→ **EXERCISE BRIEF**
Look below for the line that has "Tela de **cadastro**". Set down the lines from there through the line that has "- Tailwind CSS", exactly as written.

Dataset entries
+--

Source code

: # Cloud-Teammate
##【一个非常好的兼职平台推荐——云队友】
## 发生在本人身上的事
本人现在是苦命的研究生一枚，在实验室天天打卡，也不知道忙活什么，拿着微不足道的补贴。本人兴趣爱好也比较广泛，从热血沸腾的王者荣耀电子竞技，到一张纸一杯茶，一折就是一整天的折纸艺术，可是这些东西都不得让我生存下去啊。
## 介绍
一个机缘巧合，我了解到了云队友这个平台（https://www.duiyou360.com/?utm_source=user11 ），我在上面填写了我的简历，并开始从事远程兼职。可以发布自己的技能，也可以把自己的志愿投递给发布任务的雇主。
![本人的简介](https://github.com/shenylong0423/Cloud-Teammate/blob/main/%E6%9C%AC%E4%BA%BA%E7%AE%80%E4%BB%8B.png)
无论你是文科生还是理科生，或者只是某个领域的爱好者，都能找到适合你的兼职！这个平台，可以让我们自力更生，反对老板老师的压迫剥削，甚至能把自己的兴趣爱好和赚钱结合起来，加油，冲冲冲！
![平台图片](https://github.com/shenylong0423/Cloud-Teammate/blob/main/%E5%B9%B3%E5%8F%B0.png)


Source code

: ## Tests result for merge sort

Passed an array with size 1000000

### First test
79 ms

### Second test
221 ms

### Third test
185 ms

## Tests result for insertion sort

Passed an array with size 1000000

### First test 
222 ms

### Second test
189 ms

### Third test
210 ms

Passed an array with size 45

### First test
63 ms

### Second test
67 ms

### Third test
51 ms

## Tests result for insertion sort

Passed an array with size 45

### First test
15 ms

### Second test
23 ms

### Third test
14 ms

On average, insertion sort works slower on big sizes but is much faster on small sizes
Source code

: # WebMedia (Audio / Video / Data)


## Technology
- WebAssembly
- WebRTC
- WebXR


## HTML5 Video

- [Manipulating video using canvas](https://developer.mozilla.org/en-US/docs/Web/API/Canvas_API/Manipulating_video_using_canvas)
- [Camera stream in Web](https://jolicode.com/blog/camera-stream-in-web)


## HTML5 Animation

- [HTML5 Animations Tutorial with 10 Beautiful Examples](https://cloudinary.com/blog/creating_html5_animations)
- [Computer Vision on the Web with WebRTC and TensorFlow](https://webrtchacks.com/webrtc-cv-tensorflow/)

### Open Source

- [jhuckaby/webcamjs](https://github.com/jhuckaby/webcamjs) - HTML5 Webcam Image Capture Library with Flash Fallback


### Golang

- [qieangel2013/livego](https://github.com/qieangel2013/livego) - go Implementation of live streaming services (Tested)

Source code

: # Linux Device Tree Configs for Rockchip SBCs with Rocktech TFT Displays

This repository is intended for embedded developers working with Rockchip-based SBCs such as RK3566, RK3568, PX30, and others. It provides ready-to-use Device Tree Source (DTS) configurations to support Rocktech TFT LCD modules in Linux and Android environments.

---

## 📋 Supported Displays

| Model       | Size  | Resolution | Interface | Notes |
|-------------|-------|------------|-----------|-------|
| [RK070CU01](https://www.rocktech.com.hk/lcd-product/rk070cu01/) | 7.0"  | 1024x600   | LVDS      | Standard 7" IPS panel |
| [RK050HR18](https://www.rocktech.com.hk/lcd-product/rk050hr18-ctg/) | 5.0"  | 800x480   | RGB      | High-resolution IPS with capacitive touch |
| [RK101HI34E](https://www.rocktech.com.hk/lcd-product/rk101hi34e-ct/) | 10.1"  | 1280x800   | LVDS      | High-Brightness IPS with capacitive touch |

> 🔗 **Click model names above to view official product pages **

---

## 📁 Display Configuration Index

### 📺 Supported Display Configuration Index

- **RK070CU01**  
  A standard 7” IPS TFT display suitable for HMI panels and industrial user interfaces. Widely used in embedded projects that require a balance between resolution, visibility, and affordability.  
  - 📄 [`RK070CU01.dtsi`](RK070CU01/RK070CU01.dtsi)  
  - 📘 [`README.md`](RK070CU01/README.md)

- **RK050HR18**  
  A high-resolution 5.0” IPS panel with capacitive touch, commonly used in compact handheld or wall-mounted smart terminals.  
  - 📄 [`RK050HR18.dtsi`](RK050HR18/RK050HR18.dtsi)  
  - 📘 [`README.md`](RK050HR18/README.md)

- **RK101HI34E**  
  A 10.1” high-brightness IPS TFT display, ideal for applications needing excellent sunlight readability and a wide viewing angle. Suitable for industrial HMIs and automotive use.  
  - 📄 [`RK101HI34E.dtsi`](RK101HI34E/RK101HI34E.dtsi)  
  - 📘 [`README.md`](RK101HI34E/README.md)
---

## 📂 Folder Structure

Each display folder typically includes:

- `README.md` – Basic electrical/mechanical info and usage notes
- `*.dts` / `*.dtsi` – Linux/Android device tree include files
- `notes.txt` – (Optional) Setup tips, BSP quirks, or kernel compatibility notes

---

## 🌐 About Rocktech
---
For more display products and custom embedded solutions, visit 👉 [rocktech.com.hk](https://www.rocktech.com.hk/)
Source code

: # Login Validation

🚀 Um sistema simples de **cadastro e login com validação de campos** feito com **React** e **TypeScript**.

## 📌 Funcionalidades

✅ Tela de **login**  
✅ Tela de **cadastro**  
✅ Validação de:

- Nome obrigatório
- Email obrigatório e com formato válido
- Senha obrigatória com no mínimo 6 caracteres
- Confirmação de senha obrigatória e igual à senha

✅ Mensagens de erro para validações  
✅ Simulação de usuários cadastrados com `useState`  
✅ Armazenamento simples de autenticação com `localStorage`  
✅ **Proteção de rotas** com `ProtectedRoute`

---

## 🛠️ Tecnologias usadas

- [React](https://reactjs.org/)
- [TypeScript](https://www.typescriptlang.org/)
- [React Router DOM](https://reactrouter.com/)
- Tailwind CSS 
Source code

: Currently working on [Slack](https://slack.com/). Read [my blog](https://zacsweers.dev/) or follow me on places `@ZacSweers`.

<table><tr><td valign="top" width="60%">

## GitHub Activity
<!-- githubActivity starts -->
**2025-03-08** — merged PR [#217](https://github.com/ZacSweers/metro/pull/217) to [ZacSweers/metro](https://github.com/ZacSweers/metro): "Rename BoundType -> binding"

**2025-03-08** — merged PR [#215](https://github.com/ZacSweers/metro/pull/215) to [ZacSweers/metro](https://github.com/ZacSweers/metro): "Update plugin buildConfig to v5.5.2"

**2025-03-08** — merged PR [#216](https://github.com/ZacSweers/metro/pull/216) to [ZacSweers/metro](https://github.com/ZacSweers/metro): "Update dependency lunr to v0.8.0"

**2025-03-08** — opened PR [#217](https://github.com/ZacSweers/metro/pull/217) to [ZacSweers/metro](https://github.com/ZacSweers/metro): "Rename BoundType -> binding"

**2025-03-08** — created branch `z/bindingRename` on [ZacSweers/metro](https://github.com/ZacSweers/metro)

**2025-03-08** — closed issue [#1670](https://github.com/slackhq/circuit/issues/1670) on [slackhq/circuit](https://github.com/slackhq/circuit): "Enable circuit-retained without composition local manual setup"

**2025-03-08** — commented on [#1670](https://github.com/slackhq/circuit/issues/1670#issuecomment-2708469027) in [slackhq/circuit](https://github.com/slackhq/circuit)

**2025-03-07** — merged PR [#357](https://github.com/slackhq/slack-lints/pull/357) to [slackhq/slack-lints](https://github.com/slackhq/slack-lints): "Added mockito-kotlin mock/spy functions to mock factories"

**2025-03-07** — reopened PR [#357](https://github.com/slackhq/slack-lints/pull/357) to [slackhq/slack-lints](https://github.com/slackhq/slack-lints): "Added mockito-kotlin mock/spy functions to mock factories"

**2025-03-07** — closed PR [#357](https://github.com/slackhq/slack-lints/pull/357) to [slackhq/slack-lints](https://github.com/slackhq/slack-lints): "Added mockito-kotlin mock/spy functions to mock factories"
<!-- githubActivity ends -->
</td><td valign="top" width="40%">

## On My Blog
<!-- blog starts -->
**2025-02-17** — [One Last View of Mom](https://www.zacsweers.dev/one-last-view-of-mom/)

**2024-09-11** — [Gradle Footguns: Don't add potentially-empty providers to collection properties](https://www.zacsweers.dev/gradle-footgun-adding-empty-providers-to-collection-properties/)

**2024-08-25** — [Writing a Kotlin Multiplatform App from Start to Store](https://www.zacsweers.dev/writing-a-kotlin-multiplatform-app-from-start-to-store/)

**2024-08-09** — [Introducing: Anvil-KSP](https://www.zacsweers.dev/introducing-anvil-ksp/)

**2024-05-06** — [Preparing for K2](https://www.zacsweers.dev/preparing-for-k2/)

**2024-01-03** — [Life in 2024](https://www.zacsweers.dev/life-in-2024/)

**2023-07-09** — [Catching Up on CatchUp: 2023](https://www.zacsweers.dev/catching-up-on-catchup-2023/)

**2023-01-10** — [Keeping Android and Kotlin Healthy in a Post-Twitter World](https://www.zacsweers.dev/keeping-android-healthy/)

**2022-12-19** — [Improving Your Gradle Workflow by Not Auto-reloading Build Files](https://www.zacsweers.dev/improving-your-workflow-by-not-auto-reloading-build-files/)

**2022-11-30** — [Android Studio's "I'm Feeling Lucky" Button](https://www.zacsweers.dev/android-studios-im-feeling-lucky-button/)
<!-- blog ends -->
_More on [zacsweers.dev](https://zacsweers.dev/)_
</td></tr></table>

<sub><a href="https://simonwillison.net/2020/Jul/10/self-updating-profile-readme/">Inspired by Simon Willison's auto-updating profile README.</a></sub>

+--

→ **YOUR SOLUTION**
✅ Tela de **cadastro**  
✅ Validação de:

- Nome obrigatório
- Email obrigatório e com formato válido
- Senha obrigatória com no mínimo 6 caracteres
- Confirmação de senha obrigatória e igual à senha

✅ Mensagens de erro para validações  
✅ Simulação de usuários cadastrados com `useState`  
✅ Armazenamento simples de autenticação com `localStorage`  
✅ **Proteção de rotas** com `ProtectedRoute`

---

## 🛠️ Tecnologias usadas

- [React](https://reactjs.org/)
- [TypeScript](https://www.typescriptlang.org/)
- [React Router DOM](https://reactrouter.com/)
- Tailwind CSS 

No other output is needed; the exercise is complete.